Quote exactly and only this range of lines in the data below: the line that holds "execute work concurrently" to the line that holds "dynamically loading 'plug-ins'", both included.

(Stored data)
"""
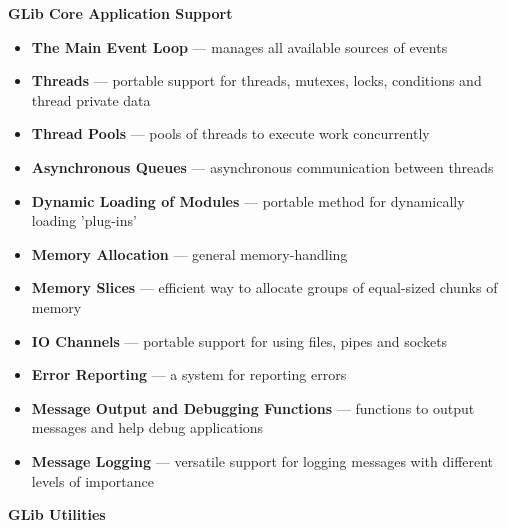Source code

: \documentclass[12pt]{article}
\begin{document}
\begin{itemize}
\textbf{GLib Core Application Support}
\begin{itemize}


\item \textbf{The Main Event Loop} — manages all available sources of events
\item \textbf{Threads} — portable support for threads, mutexes, locks, conditions and thread private data
\item \textbf{Thread Pools} — pools of threads to execute work concurrently
\item \textbf{Asynchronous Queues} — asynchronous communication between threads
\item \textbf{Dynamic Loading of Modules} — portable method for dynamically loading 'plug-ins'
\item \textbf{Memory Allocation} — general memory-handling
\item \textbf{Memory Slices} — efficient way to allocate groups of equal-sized chunks of memory
\item \textbf{IO Channels} — portable support for using files, pipes and sockets
\item \textbf{Error Reporting} — a system for reporting errors
\item \textbf{Message Output and Debugging Functions} — functions to output messages and help debug applications
\item \textbf{Message Logging} — versatile support for logging messages with different levels of importance




\end{itemize}

\clearpage

\textbf{GLib Utilities}
\begin{itemize}



\end{itemize}
\end{itemize}
\end{document}
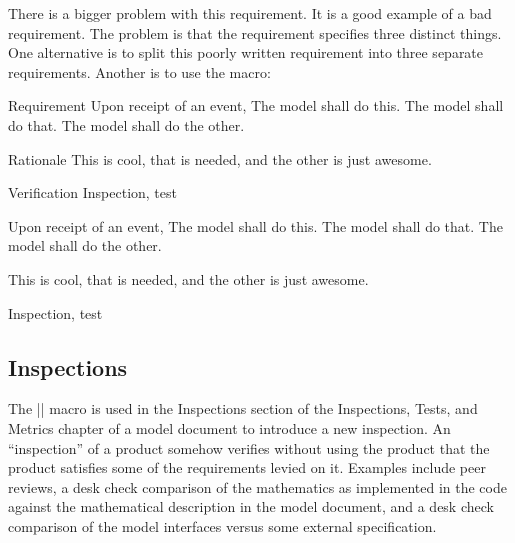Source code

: There is a bigger problem with this requirement. It is a good example
of a bad requirement.
The problem is that the requirement specifies three distinct things.
One alternative is to split this poorly written requirement into three separate
requirements. Another is to use the  macro:
\begin{codeblock}
\label{reqt:yet_another_label}
\begin{description:}
\item[Requirement]
 Upon receipt of an event,
 \label{reqt:yet_another_label_this}
 The model shall do this.
 \label{reqt:yet_another_label_that}
 The model shall do that.
 \label{reqt:yet_another_label_other}
 The model shall do the other.
\item[Rationale]
  This is cool, that is needed, and the other is just awesome.
\item[Verification]
  Inspection, test
\end{description:}
\end{codeblock}

\def\ModelPrefix{Example}
\label{reqt:yet_another_label}
\begin{description:}
\item[Requirement]
 Upon receipt of an event,
 \label{reqt:yet_another_label_this}
 The model shall do this.
 \label{reqt:yet_another_label_that}
 The model shall do that.
 \label{reqt:yet_another_label_other}
 The model shall do the other.
\item[Rationale]
  This is cool, that is needed, and the other is just awesome.
\item[Verification]
  Inspection, test
\end{description:}


\subsection{Inspections}\label{sec:inspections}
The |\inspection| macro is used in the Inspections section of the Inspections,
Tests, and Metrics chapter of a model document to introduce a new inspection.
An ``inspection'' of a product somehow verifies without using the product that
the product satisfies some of the requirements levied on it.
Examples include peer reviews,
a desk check comparison of the mathematics as implemented in the code against
the mathematical description in the model document, and a desk check comparison
of the model interfaces versus some external specification.

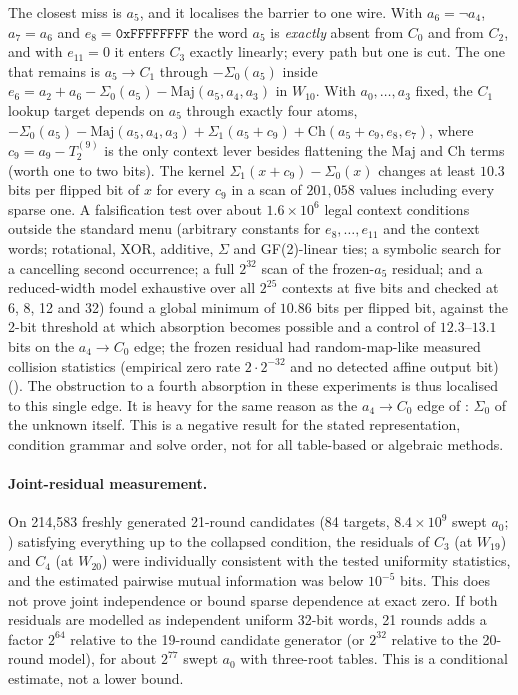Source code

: \documentclass[11pt,a4paper]{article}
\newcommand{\Sig}[1]{\Sigma_{#1}}
\newcommand{\Maj}{\mathrm{Maj}}
\newcommand{\Ch}{\mathrm{Ch}}
\newcommand{\hex}[1]{\texttt{#1}}
\begin{document}
The closest miss is $a_5$, and it localises the barrier to one wire.  With
$a_6=\neg a_4$, $a_7=a_6$ and $e_8=\hex{0xFFFFFFFF}$ the word $a_5$ is
\emph{exactly} absent from $C_0$ and from $C_2$, and with $e_{11}=0$ it enters
$C_3$ exactly linearly; every path but one is cut.  The one that remains is
$a_5\to C_1$ through $-\Sig0(a_5)$ inside $e_6=a_2+a_6-\Sig0(a_5)-\Maj(a_5,a_4,a_3)$
in $W_{10}$.  With $a_0,\dots,a_3$ fixed, the $C_1$ lookup target depends on
$a_5$ through exactly four atoms,
$-\Sig0(a_5)-\Maj(a_5,a_4,a_3)+\Sig1(a_5+c_9)+\Ch(a_5+c_9,e_8,e_7)$, where
$c_9=a_9-T_2^{(9)}$ is the only context lever besides flattening the
$\Maj$ and $\Ch$ terms (worth one to two bits).  The kernel
$\Sig1(x+c_9)-\Sig0(x)$ changes at least $10.3$ bits per flipped bit of $x$
for every $c_9$ in a scan of $201{,}058$ values including every sparse one.
A falsification test over about $1.6\times10^{6}$ legal context conditions
outside the standard menu (arbitrary constants for $e_8,\dots,e_{11}$ and the
context words; rotational, XOR, additive, $\Sigma$ and GF(2)-linear ties;
a symbolic search for a cancelling second occurrence; a full $2^{32}$ scan of
the frozen-$a_5$ residual; and a reduced-width model exhaustive over all
$2^{25}$ contexts at five bits and checked at 6, 8, 12 and 32) found a global
minimum of $10.86$ bits per flipped bit, against the 2-bit threshold at which
absorption becomes possible and a control of $12.3$--$13.1$ bits on the
$a_4\to C_0$ edge; the frozen residual had random-map-like measured
collision statistics (empirical zero rate $2\cdot2^{-32}$ and no detected
affine output bit)
().  The obstruction to a fourth
absorption in these experiments is thus localised to this single edge.  It is
heavy for the same reason as the $a_4\to C_0$ edge of
\cite{Basra2026R20}: $\Sig0$ of the unknown itself.  This is a negative result
for the stated representation, condition grammar and solve order, not for all
table-based or algebraic methods.

\paragraph{Joint-residual measurement.}
On 214{,}583 freshly generated 21-round candidates (84 targets,
$8.4\times10^{9}$ swept $a_0$; )
satisfying everything up to the collapsed condition, the residuals of $C_3$ (at $W_{19}$) and $C_4$ (at
$W_{20}$) were individually consistent with the tested uniformity statistics,
and the estimated pairwise mutual information was below $10^{-5}$ bits.  This
does not prove joint independence or bound sparse dependence at exact zero.
If both residuals are modelled as independent uniform 32-bit words, 21 rounds
adds a factor $2^{64}$ relative to the 19-round candidate generator (or
$2^{32}$ relative to the 20-round model), for about $2^{77}$ swept $a_0$ with
three-root tables.  This is a conditional estimate, not a lower bound.
\end{document}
"""
:: Task solution ::
\item \textbf{Thread Pools} — pools of threads to execute work concurrently
\item \textbf{Asynchronous Queues} — asynchronous communication between threads
\item \textbf{Dynamic Loading of Modules} — portable method for dynamically loading 'plug-ins'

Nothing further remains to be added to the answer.